▶ **WORK REQUIRED**: What lines in the records below hold the string "Blue"? Please show them.

--- START ---

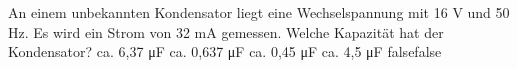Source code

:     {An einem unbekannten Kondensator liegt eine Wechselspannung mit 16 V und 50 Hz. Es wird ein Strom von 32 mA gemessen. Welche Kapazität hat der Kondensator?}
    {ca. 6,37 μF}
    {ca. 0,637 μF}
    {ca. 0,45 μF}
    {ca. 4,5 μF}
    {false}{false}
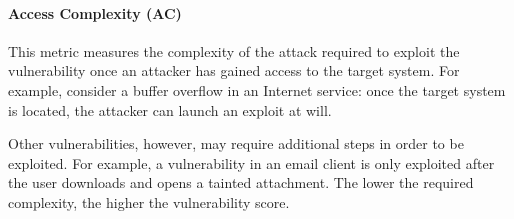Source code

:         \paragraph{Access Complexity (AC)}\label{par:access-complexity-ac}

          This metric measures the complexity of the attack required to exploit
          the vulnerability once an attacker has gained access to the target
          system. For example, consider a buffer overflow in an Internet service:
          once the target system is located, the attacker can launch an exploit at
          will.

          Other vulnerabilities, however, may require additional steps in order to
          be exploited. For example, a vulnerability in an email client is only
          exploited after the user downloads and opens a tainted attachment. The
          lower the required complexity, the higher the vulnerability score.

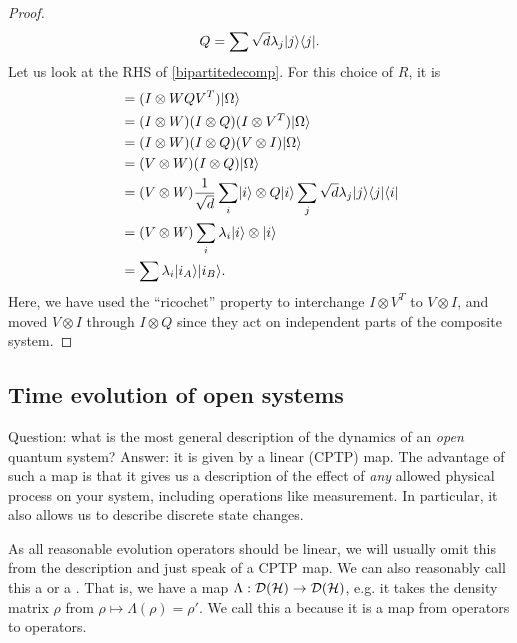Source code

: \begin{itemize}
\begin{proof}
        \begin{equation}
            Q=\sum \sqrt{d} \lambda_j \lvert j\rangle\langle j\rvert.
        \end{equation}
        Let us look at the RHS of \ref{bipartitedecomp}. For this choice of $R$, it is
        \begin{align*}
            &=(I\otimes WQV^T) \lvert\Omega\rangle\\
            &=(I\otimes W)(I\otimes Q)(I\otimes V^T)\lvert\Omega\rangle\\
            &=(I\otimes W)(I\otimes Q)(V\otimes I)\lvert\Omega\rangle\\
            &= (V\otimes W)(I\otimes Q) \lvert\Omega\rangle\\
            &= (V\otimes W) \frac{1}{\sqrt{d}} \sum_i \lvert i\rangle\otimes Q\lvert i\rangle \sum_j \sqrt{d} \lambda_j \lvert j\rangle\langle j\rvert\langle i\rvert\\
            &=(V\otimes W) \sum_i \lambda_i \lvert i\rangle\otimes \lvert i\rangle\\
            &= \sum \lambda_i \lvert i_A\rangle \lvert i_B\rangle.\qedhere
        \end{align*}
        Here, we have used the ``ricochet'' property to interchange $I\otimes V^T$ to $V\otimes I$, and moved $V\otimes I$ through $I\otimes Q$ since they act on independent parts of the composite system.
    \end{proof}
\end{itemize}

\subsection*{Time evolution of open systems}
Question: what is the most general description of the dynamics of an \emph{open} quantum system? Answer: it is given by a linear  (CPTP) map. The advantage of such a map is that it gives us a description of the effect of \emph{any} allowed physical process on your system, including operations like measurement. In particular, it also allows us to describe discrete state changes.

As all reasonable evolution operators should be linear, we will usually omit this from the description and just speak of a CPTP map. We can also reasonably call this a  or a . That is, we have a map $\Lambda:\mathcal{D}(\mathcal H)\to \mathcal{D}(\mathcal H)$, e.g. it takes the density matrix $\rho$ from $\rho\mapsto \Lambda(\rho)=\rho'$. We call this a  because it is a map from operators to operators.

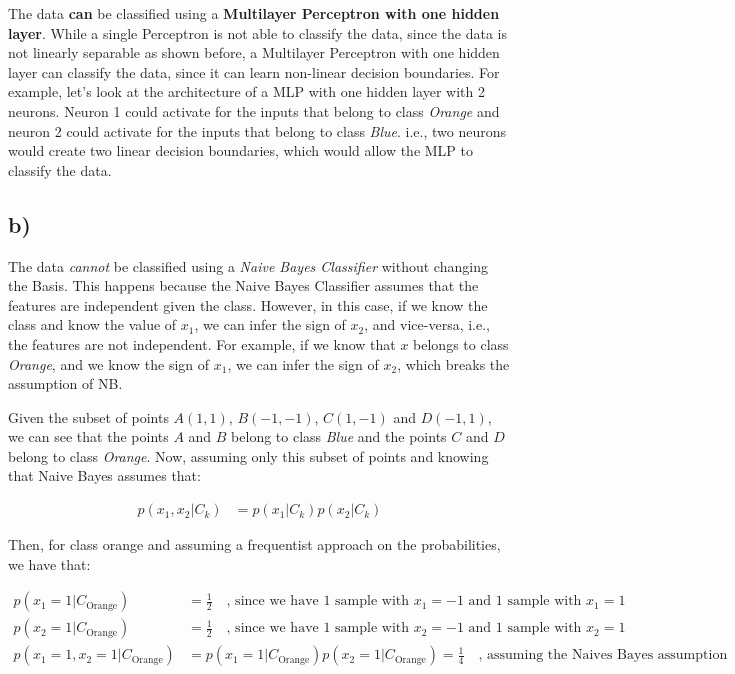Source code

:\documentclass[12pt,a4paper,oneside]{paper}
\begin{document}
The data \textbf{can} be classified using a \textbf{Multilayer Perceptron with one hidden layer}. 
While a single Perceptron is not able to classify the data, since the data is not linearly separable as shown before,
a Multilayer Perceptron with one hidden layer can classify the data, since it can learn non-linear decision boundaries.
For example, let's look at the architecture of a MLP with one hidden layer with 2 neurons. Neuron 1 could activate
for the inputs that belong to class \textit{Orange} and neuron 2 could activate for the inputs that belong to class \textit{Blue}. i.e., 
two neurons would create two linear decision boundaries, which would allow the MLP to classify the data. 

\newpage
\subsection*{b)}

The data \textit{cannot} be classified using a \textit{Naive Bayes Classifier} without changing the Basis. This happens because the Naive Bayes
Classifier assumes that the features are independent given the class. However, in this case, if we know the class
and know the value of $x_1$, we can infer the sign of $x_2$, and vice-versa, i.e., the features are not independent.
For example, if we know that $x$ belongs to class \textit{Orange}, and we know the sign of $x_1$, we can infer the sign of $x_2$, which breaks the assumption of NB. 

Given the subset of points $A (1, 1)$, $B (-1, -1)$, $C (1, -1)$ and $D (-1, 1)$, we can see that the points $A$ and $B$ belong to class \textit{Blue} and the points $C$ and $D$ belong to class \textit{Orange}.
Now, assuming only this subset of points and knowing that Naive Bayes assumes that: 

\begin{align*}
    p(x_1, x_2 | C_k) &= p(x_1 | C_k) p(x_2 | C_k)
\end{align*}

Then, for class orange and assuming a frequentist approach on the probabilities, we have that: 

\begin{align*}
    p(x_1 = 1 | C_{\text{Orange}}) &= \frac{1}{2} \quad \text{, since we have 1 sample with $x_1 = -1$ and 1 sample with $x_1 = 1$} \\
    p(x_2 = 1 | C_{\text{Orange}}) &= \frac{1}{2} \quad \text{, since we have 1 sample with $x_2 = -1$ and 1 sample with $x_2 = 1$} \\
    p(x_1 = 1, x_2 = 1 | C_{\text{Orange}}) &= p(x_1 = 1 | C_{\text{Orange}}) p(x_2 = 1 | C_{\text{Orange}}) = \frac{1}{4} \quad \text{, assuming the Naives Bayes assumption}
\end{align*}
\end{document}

--- END ---

▶ **RESPONSE TO THIS EXERCISE**:
for the inputs that belong to class \textit{Orange} and neuron 2 could activate for the inputs that belong to class \textit{Blue}. i.e., 
Given the subset of points $A (1, 1)$, $B (-1, -1)$, $C (1, -1)$ and $D (-1, 1)$, we can see that the points $A$ and $B$ belong to class \textit{Blue} and the points $C$ and $D$ belong to class \textit{Orange}.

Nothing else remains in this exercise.